Ultrasound-enhanced Cell Production Of Lactic And Propionic Acid Bacteria Under Submerged Cultivation For Industrial Purposes
D. A. Durnikin, M. M. Silantyeva, O. V. Ereshchenko
Lactic and propionic bacteria are actively used as feed and food biopreservatives. The industrial production of these bacteria is carried out using known standard biotechnological approaches and equipment. However, the modern requirements to the volumes of their production require the development of new technologies providing the more intensive growth of bacterial biomass. One of the possible ways to do it is the use of nonspecific stimulators of chemical or physical origin. The stimulating effect of ultrasound on live systems attracts attention of many researchers. Depending on the sonication parameters and conditions, the impact of ultrasound on cell cultures can either stimulate or suppress their life processes. The possibility of the ultrasound stimulation of the biomass accumulation process has been studied for submerged bacterial cultures of Lactococcus lactis VPKM B-2092, Lactobacillus plantarum VPKM B-4173, and Propionibacterium acidipropionici VPKM B-2092. The inoculum with cell contentration of 1 · 108 mL-1 was sonicated at 880 kHz and energy density varied within 0.1-0.7 W/cm3 using a specially designed cuvette, through which the cell suspension was introduced into a fermenter at a rate of 10 mL/s that provided the total sonication time equal to 100-120 seconds. As a signal source, a standard therapeutical ultrasound apparatus UZT-1.01F equipped with a sweep generator was used. For all three cultures, the ultrasound stimulation resulted in a significant increase in the optical density of culture broth comparing to the control and the corresponding increase of the cell concentration. The optimum sonication energy density for the Lactococcus lactis VPKM B-2092, Lactobacillus plantarum VPKM B-4173, and Propionibacterium acidipropionici VPKM B-2092 was equal to 0.5, 0.3-0.5 ? 0.3 W/cm3, respectively.

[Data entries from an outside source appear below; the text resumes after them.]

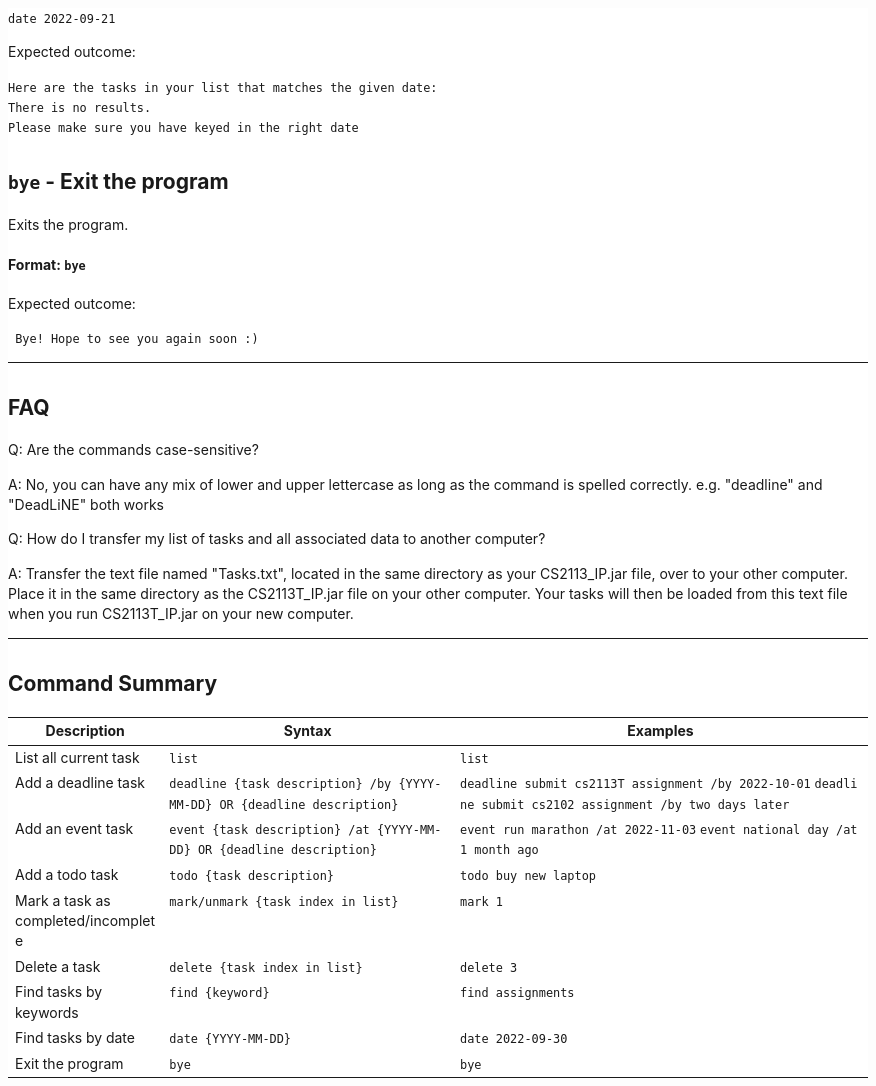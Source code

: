 `date 2022-09-21`

Expected outcome:
```
Here are the tasks in your list that matches the given date:
There is no results.
Please make sure you have keyed in the right date
```

## `bye` - Exit the program
Exits the program.
#### Format: `bye`

Expected outcome:
```
 Bye! Hope to see you again soon :)
```

--------------------------------------


## FAQ
Q: Are the commands case-sensitive?

A: No, you can have any mix of lower and upper lettercase as long as the command is spelled correctly. 
e.g. "deadline" and "DeadLiNE" both works

Q: How do I transfer my list of tasks and all associated data to another computer?

A: Transfer the text file named "Tasks.txt", located in the same directory as your CS2113_IP.jar file, over to your other computer. Place it in the same directory as the CS2113T_IP.jar file on your other computer. Your tasks will then be loaded from this text file when you run CS2113T_IP.jar on your new computer.

--------------------------------------

## Command Summary

Description | Syntax | Examples
------------|--------|--------
List all current task | `list` | `list` |
Add a deadline task | `deadline {task description} /by {YYYY-MM-DD} OR {deadline description}` | `deadline submit cs2113T assignment /by 2022-10-01` `deadline submit cs2102 assignment /by two days later` 
Add an event task | `event {task description} /at {YYYY-MM-DD} OR {deadline description}` | `event run marathon /at 2022-11-03` `event national day /at 1 month ago` 
Add a todo task | `todo {task description}` | `todo buy new laptop`
Mark a task as completed/incomplete | `mark/unmark {task index in list}` | `mark 1`
Delete a task | `delete {task index in list}` | `delete 3`
Find tasks by keywords | `find {keyword}` | `find assignments`
Find tasks by date | `date {YYYY-MM-DD}` | `date 2022-09-30`
Exit the program | `bye` | `bye`
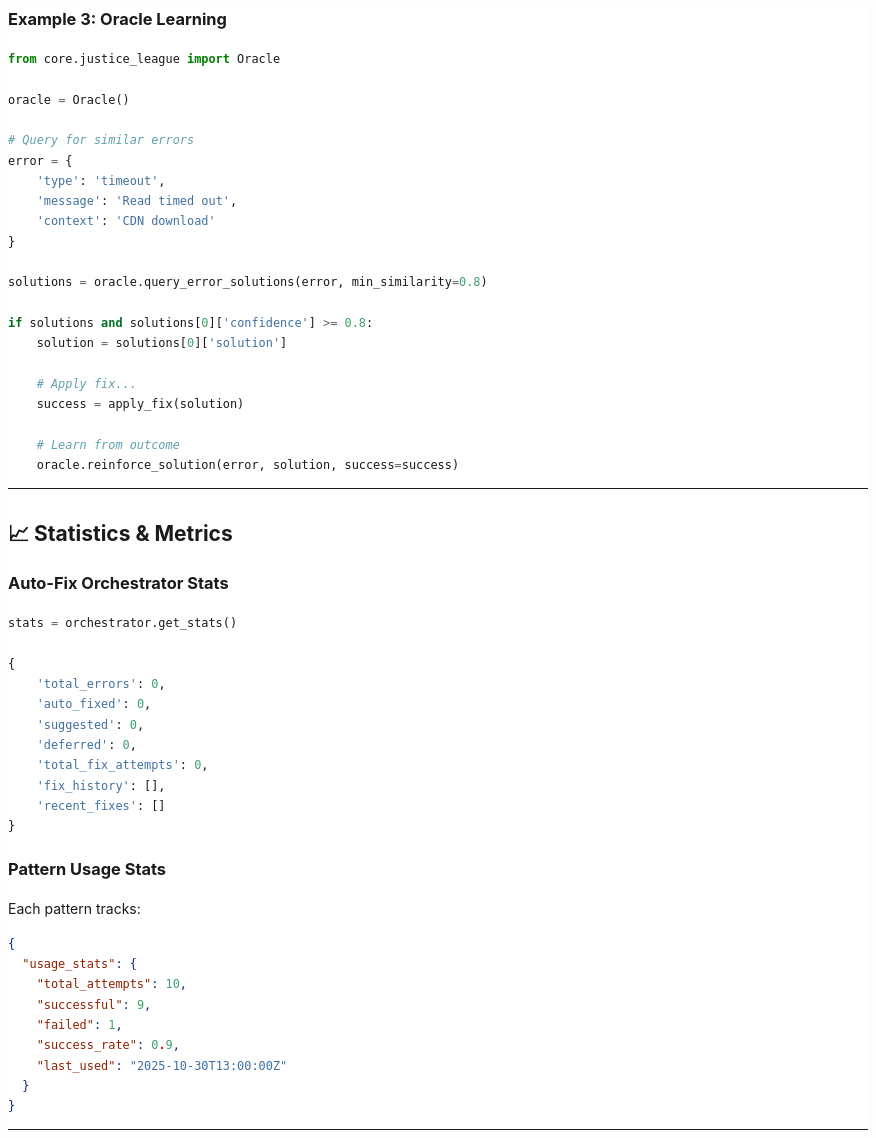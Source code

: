 ### Example 3: Oracle Learning

```python
from core.justice_league import Oracle

oracle = Oracle()

# Query for similar errors
error = {
    'type': 'timeout',
    'message': 'Read timed out',
    'context': 'CDN download'
}

solutions = oracle.query_error_solutions(error, min_similarity=0.8)

if solutions and solutions[0]['confidence'] >= 0.8:
    solution = solutions[0]['solution']

    # Apply fix...
    success = apply_fix(solution)

    # Learn from outcome
    oracle.reinforce_solution(error, solution, success=success)
```

---

## 📈 Statistics & Metrics

### Auto-Fix Orchestrator Stats

```python
stats = orchestrator.get_stats()

{
    'total_errors': 0,
    'auto_fixed': 0,
    'suggested': 0,
    'deferred': 0,
    'total_fix_attempts': 0,
    'fix_history': [],
    'recent_fixes': []
}
```

### Pattern Usage Stats

Each pattern tracks:
```json
{
  "usage_stats": {
    "total_attempts": 10,
    "successful": 9,
    "failed": 1,
    "success_rate": 0.9,
    "last_used": "2025-10-30T13:00:00Z"
  }
}
```

---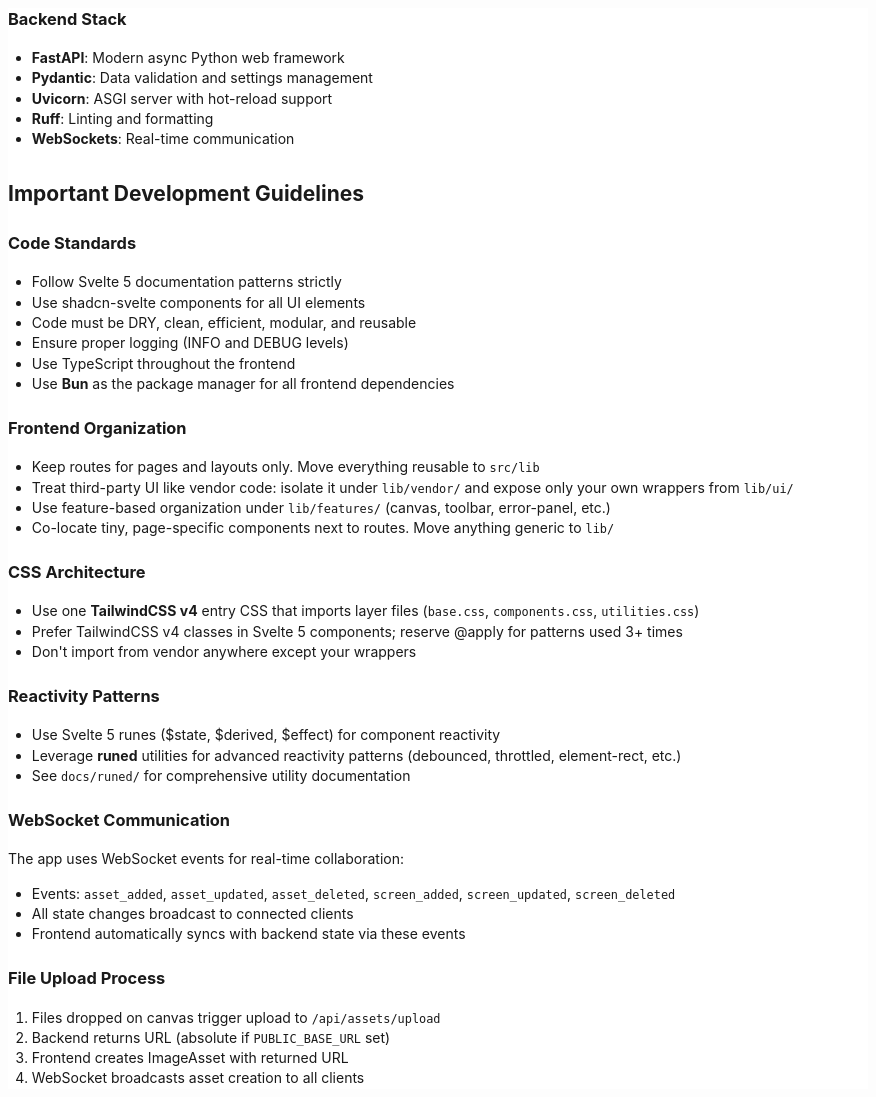 ### Backend Stack
- **FastAPI**: Modern async Python web framework
- **Pydantic**: Data validation and settings management
- **Uvicorn**: ASGI server with hot-reload support
- **Ruff**: Linting and formatting
- **WebSockets**: Real-time communication

## Important Development Guidelines

### Code Standards
- Follow Svelte 5 documentation patterns strictly
- Use shadcn-svelte components for all UI elements
- Code must be DRY, clean, efficient, modular, and reusable
- Ensure proper logging (INFO and DEBUG levels)
- Use TypeScript throughout the frontend
- Use **Bun** as the package manager for all frontend dependencies

### Frontend Organization
- Keep routes for pages and layouts only. Move everything reusable to `src/lib`
- Treat third-party UI like vendor code: isolate it under `lib/vendor/` and expose only your own wrappers from `lib/ui/`
- Use feature-based organization under `lib/features/` (canvas, toolbar, error-panel, etc.)
- Co-locate tiny, page-specific components next to routes. Move anything generic to `lib/`

### CSS Architecture
- Use one **TailwindCSS v4** entry CSS that imports layer files (`base.css`, `components.css`, `utilities.css`)
- Prefer TailwindCSS v4 classes in Svelte 5 components; reserve @apply for patterns used 3+ times
- Don't import from vendor anywhere except your wrappers

### Reactivity Patterns
- Use Svelte 5 runes ($state, $derived, $effect) for component reactivity
- Leverage **runed** utilities for advanced reactivity patterns (debounced, throttled, element-rect, etc.)
- See `docs/runed/` for comprehensive utility documentation

### WebSocket Communication
The app uses WebSocket events for real-time collaboration:
- Events: `asset_added`, `asset_updated`, `asset_deleted`, `screen_added`, `screen_updated`, `screen_deleted`
- All state changes broadcast to connected clients
- Frontend automatically syncs with backend state via these events

### File Upload Process
1. Files dropped on canvas trigger upload to `/api/assets/upload`
2. Backend returns URL (absolute if `PUBLIC_BASE_URL` set)
3. Frontend creates ImageAsset with returned URL
4. WebSocket broadcasts asset creation to all clients
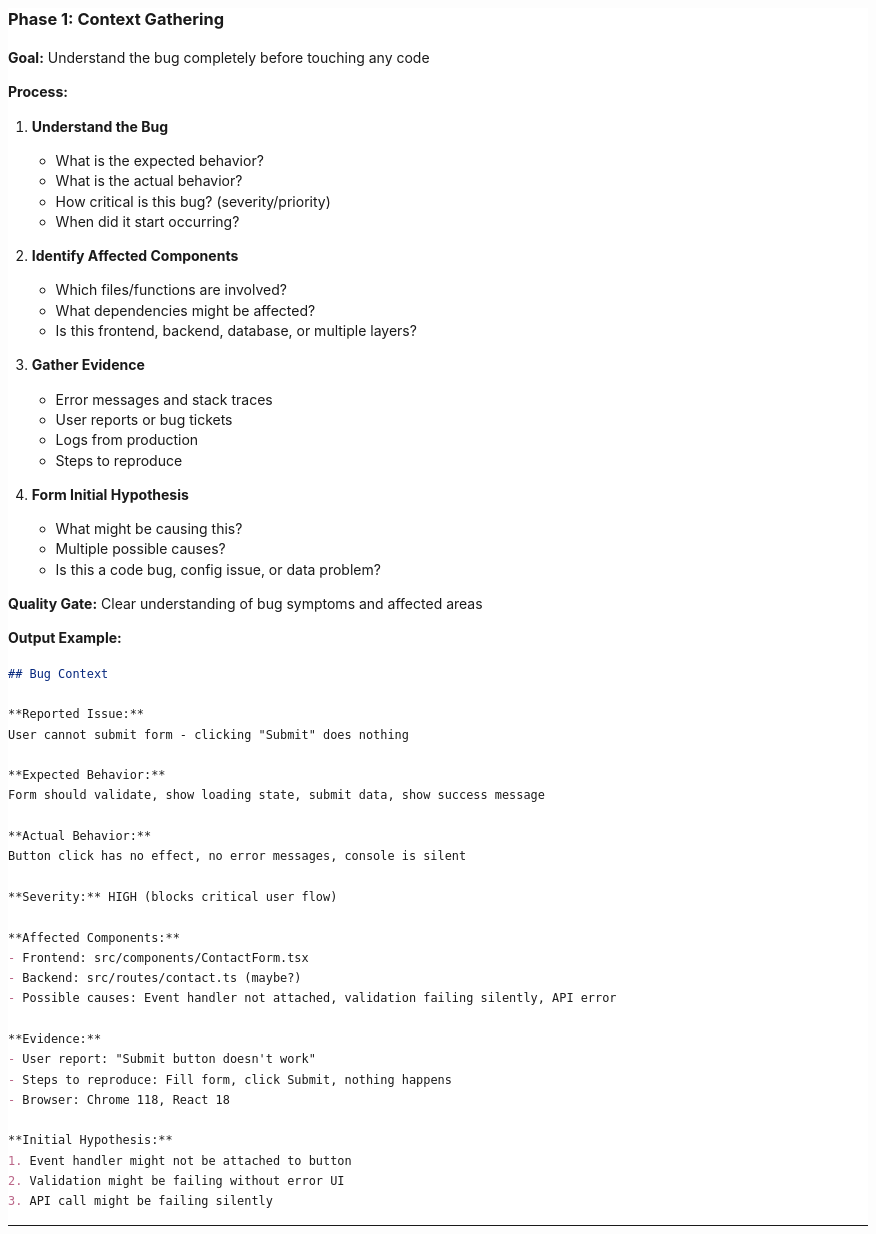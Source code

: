 ### Phase 1: Context Gathering

**Goal:** Understand the bug completely before touching any code

**Process:**

1. **Understand the Bug**
   - What is the expected behavior?
   - What is the actual behavior?
   - How critical is this bug? (severity/priority)
   - When did it start occurring?

2. **Identify Affected Components**
   - Which files/functions are involved?
   - What dependencies might be affected?
   - Is this frontend, backend, database, or multiple layers?

3. **Gather Evidence**
   - Error messages and stack traces
   - User reports or bug tickets
   - Logs from production
   - Steps to reproduce

4. **Form Initial Hypothesis**
   - What might be causing this?
   - Multiple possible causes?
   - Is this a code bug, config issue, or data problem?

**Quality Gate:** Clear understanding of bug symptoms and affected areas

**Output Example:**
```markdown
## Bug Context

**Reported Issue:**
User cannot submit form - clicking "Submit" does nothing

**Expected Behavior:**
Form should validate, show loading state, submit data, show success message

**Actual Behavior:**
Button click has no effect, no error messages, console is silent

**Severity:** HIGH (blocks critical user flow)

**Affected Components:**
- Frontend: src/components/ContactForm.tsx
- Backend: src/routes/contact.ts (maybe?)
- Possible causes: Event handler not attached, validation failing silently, API error

**Evidence:**
- User report: "Submit button doesn't work"
- Steps to reproduce: Fill form, click Submit, nothing happens
- Browser: Chrome 118, React 18

**Initial Hypothesis:**
1. Event handler might not be attached to button
2. Validation might be failing without error UI
3. API call might be failing silently
```

---
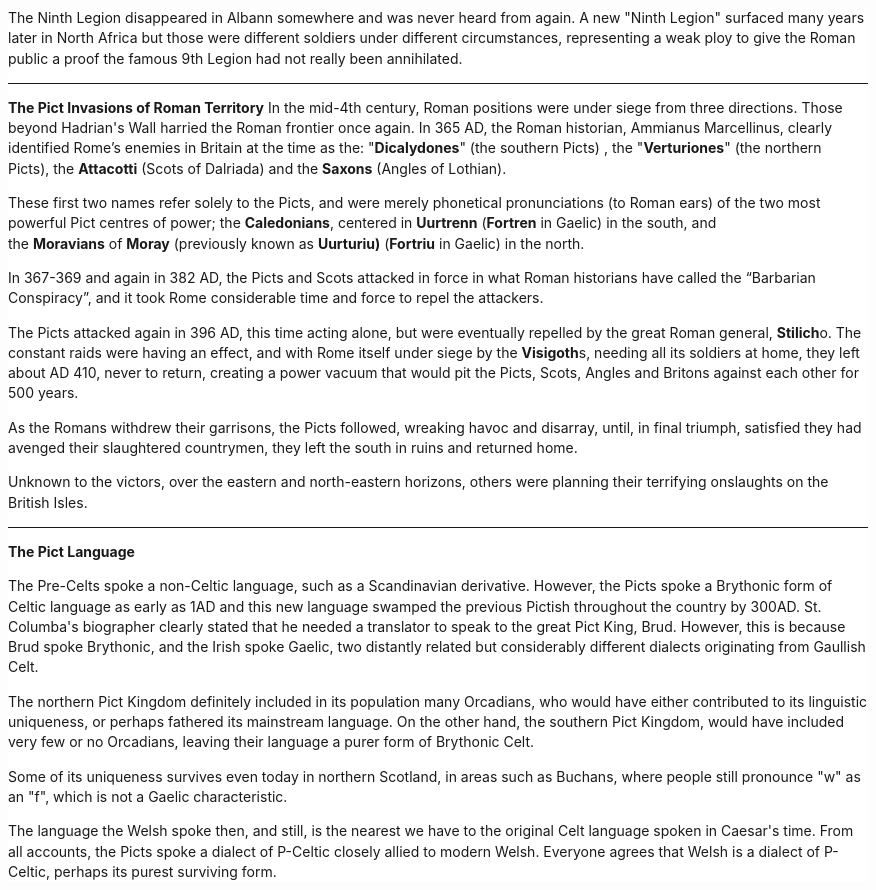 The Ninth Legion disappeared in Albann somewhere and was never heard from again. A new "Ninth Legion" surfaced many years later in North Africa but those were different soldiers under different circumstances, representing a weak ploy to give the Roman public a proof the famous 9th Legion had not really been annihilated.

---

**The Pict Invasions of Roman Territory** In the mid-4th century, Roman positions were under siege from three directions. Those beyond Hadrian's Wall harried the Roman frontier once again. In 365 AD, the Roman historian, Ammianus Marcellinus, clearly identified Rome’s enemies in Britain at the time as the: "**Dicalydones**" (the southern Picts) , the "**Verturiones**" (the northern Picts), the **Attacotti** (Scots of Dalriada) and the **Saxons** (Angles of Lothian).

These first two names refer solely to the Picts, and were merely phonetical pronunciations (to Roman ears) of the two most powerful Pict centres of power; the **Caledonians**, centered in **Uurtrenn** (**Fortren** in Gaelic) in the south, and the **Moravians** of **Moray** (previously known as **Uurturiu)** (**Fortriu** in Gaelic) in the north.

In 367-369 and again in 382 AD, the Picts and Scots attacked in force in what Roman historians have called the “Barbarian Conspiracy”, and it took Rome considerable time and force to repel the attackers.

The Picts attacked again in 396 AD, this time acting alone, but were eventually repelled by the great Roman general, **Stilich**o. The constant raids were having an effect, and with Rome itself under siege by the **Visigoth**s, needing all its soldiers at home, they left about AD 410, never to return, creating a power vacuum that would pit the Picts, Scots, Angles and Britons against each other for 500 years.

As the Romans withdrew their garrisons, the Picts followed, wreaking havoc and disarray, until, in final triumph, satisfied they had avenged their slaughtered countrymen, they left the south in ruins and returned home.

Unknown to the victors, over the eastern and north-eastern horizons, others were planning their terrifying onslaughts on the British Isles.

---

**The Pict Language**

The Pre-Celts spoke a non-Celtic language, such as a Scandinavian derivative. However, the Picts spoke a Brythonic form of Celtic language as early as 1AD and this new language swamped the previous Pictish throughout the country by 300AD. St. Columba's biographer clearly stated that he needed a translator to speak to the great Pict King, Brud. However, this is because Brud spoke Brythonic, and the Irish spoke Gaelic, two distantly related but considerably different dialects originating from Gaullish Celt.

The northern Pict Kingdom definitely included in its population many Orcadians, who would have either contributed to its linguistic uniqueness, or perhaps fathered its mainstream language. On the other hand, the southern Pict Kingdom, would have included very few or no Orcadians, leaving their language a purer form of Brythonic Celt.

Some of its uniqueness survives even today in northern Scotland, in areas such as Buchans, where people still pronounce "w" as an "f", which is not a Gaelic characteristic.

The language the Welsh spoke then, and still, is the nearest we have to the original Celt language spoken in Caesar's time. From all accounts, the Picts spoke a dialect of P-Celtic closely allied to modern Welsh. Everyone agrees that Welsh is a dialect of P-Celtic, perhaps its purest surviving form.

Comparing to the control, the cell count of these strains in the culture broth increased in 28.6, 9, and 16.7 times, respectively. Thus, the ultrasound stimulation of inoculum provides a significant increase in the biomass of cells producing lactic and propionic acid that, in turn, increases the economic efficiency of their industrial use. Since the mechanisms of such stimulating action of ultrasound are well-studied, and the exploitation of ultrasound generators is simple and cheap, the further development of the ultrasound stimulation approach seems to be very promising for the industrial microbiology.